Pakistan Will Hold Local Elections
Two days before President Clinton’s planned visit to Pakistan, the military regime on Thursday offered the first small step toward democracy with the announcement of local elections.
The announcement by Gen. Pervez Musharraf--who ousted the elected government in a coup last year--coincided with Pakistan’s national day, which marks the 60th anniversary of a resolution that eventually led to its creation in 1947.
Pakistan celebrated with a military parade that highlighted its being the first Muslim nuclear power, displaying military hardware including missiles capable of carrying a nuclear warhead.
Musharraf set no timetable for a full return to civilian rule.

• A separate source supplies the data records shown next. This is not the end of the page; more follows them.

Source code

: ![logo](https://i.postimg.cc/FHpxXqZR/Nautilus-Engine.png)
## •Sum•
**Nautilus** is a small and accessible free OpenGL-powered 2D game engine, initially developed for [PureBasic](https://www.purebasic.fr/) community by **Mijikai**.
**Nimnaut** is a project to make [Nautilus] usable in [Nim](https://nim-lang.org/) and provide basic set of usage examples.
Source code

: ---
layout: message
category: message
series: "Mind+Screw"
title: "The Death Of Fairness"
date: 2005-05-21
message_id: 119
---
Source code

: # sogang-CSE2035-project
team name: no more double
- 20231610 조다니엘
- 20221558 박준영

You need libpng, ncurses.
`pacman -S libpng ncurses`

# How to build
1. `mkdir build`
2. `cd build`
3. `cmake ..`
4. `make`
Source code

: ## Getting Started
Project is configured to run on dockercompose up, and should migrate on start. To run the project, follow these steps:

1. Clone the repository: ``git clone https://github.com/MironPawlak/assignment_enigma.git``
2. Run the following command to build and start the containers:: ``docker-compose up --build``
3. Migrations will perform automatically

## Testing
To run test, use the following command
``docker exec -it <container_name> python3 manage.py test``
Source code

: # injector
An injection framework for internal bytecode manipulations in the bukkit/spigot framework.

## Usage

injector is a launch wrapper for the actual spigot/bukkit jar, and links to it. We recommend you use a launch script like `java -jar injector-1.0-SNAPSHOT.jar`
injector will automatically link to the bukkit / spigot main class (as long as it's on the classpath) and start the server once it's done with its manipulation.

He previously rebuffed international pressure for elections, arguing that he needed time to fight corruption and cronyism.
But on Thursday, Musharraf promised that the local voting would pave the way for national elections at an unspecified date.
“Democracy starts here at the district and local governments,” the general told a news conference in the capital, Islamabad. “From here we will move up step by step to provincial and federal [elections] in due course.”
His plan for staggered local elections between December of this year and July 2001 includes giving a greater voice to village-level councils and allocating seats for women, minorities and “workers and peasants.”
In what he called his plan for “a devolution of power and establishing the foundation of democracy,” Musharraf said elections for the lowest tier of union councils would be held in two phases from December to May, and for the highest tier of district councils in July.
A middle tier of subdistrict councils would be elected by the directly elected members of union councils.
Musharraf said the new structure would provide an “unprecedented transfer of power from the elite to the vast majority.”
The system will have four guiding principles--people to be masters of their own destinies, government officers to be subordinate to elected representatives, speedy justice for the common people and fiscal autonomy for local districts.
He said the minimum age to vote would be reduced to 18 from 21.
Musharraf took power in a bloodless coup in October, accusing deposed Prime Minister Nawaz Sharif of corruption and power mongering.